The next time I returned to London we met again. And it was as if no time had passed. We talked and talked and couldn’t stop. Louise was still slim, still beautiful, her eyes still bright with laughter, although her hair, like Mme Arnoux’s at the end of L’Education Sentimentale, now flowed silvery in the light.

What of her two boys? They were now in their late thirties and ran a venue in Shoreditch, the Village Underground, which staged music and art events.

That night Nas, the rapper, was doing a show there. But when I showed up the place was so packed, I couldn’t beat a path through the crush. Never mind. It was a lovely autumn night. A golden moon. I sat on the pavement across from Village Underground and let the thud of the bass move through me. A railway bridge was just down the street, the rumble of the passing trains mingled with the cadences of Nas’s flow.

I have always loved his rapping.
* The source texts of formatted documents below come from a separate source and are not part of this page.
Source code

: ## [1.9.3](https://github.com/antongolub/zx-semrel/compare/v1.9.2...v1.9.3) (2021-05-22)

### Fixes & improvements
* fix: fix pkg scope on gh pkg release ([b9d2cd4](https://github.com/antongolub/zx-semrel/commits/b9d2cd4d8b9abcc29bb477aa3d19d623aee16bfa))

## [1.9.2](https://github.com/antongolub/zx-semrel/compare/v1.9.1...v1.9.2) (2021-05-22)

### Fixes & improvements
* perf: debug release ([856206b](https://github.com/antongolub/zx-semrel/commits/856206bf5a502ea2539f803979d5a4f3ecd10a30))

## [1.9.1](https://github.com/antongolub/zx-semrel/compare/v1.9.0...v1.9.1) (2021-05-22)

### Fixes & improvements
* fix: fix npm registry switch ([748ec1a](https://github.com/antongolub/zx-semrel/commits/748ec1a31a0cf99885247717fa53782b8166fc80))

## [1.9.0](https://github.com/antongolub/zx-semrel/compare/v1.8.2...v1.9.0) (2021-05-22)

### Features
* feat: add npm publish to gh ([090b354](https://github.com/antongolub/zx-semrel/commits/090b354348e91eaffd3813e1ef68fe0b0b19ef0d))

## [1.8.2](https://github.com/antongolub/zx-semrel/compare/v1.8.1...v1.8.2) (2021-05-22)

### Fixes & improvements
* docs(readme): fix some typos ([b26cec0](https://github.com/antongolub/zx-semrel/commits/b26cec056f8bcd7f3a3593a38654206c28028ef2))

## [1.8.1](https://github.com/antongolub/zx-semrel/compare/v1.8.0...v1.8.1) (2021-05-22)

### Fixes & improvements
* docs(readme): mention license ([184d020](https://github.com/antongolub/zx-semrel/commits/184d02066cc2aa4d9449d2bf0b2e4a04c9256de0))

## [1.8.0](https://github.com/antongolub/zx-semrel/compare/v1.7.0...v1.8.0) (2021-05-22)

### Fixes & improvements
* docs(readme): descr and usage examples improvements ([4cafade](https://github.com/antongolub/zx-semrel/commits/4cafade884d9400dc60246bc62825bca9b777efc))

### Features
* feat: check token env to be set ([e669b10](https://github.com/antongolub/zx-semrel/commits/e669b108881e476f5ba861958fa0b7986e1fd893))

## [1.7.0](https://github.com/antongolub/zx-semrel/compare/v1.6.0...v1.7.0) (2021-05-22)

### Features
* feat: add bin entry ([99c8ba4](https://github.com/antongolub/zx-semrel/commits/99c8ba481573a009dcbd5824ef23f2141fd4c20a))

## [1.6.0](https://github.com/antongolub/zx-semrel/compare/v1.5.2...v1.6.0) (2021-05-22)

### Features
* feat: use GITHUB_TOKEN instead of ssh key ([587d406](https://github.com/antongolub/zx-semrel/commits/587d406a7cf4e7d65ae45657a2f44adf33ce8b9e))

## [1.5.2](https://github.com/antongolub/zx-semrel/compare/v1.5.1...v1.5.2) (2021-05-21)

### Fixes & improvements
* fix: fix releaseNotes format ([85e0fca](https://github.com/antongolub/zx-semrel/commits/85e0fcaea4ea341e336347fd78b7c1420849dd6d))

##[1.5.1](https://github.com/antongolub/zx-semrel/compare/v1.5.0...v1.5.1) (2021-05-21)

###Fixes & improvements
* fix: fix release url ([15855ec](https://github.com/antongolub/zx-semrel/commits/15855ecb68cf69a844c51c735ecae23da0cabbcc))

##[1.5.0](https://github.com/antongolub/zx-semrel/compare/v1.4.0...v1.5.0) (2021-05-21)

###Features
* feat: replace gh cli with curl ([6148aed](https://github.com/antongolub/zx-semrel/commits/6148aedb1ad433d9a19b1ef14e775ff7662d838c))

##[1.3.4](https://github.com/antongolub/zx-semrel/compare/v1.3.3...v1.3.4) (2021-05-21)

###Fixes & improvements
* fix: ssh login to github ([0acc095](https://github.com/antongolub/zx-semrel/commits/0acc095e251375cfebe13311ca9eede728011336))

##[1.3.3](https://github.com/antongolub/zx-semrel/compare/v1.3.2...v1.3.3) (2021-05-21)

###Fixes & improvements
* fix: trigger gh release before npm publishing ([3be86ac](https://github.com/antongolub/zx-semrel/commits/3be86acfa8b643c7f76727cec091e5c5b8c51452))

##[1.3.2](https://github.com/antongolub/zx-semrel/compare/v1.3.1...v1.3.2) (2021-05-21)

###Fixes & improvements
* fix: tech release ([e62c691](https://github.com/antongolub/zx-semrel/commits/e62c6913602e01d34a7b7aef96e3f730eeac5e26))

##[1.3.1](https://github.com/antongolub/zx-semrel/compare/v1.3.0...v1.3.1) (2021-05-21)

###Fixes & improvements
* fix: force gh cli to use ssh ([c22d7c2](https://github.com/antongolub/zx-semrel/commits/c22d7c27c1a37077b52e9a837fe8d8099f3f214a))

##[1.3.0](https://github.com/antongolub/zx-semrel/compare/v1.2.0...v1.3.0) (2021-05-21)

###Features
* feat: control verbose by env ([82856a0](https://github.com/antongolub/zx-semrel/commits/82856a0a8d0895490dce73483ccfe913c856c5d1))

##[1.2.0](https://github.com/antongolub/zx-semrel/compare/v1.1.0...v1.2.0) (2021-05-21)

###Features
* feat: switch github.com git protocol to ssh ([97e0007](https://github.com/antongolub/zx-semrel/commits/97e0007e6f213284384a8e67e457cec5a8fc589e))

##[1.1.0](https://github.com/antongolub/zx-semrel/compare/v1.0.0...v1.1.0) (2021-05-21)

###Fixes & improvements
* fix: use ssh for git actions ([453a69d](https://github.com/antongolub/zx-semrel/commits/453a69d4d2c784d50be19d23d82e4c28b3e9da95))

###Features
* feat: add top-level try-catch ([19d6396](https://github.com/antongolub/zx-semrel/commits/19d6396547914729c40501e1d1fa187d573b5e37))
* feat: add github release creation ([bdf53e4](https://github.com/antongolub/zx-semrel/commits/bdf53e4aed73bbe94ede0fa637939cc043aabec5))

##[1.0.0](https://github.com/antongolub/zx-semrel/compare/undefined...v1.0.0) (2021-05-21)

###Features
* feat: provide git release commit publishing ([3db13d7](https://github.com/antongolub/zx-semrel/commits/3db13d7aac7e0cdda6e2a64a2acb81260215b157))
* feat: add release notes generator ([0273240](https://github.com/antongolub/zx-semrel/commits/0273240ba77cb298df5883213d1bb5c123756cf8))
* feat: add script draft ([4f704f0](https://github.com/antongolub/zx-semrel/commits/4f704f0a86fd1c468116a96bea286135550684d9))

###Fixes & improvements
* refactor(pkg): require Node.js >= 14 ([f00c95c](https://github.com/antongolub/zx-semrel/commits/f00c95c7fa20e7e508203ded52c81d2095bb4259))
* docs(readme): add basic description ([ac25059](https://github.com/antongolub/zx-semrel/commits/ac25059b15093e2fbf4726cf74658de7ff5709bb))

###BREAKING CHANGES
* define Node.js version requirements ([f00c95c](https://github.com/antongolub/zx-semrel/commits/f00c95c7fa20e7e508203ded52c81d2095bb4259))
Nas, Biggie, Ghostface Killah – for me they are three immortals, the soul of the New York streets. The fact that tonight I could only hear him dimly from inside the club, distorted, almost added to his power. It gave his verses something of the effect of an old LP, scratched and warped. A time machine. So I let go of the present and drifted, back and forth across more than thirty years, the various Proustian twists and changed incarnations that had brought us from that village street to here.

Passers-by drifted along the street. Some looked at me oddly, this old dog in a suit, nodding to hiphop beats. Finally, one young couple stopped. The boy was mixed race, West Indian and British, and the girl dark, exotic, possibly eastern European, though she did not speak.

The boy asked what I was doing there. ‘Listening to Nas,’ I said. Pretty obvious.

They moved on a few yards, returned. Did I like dub step? There was a DJ night nearby, want to check it out?

The dark girl, still without speaking, linked my arm, and the three of us walked under the railway bridge, through the Shoreditch back streets, till we came to a pub and a side doorway that led to the club upstairs. We walked up a steep flight of stairs. The noise of dub step was deafening. At the top, just before we entered the club, the silent girl turned to me. A wild and wicked smile. The smile of a born conspirator.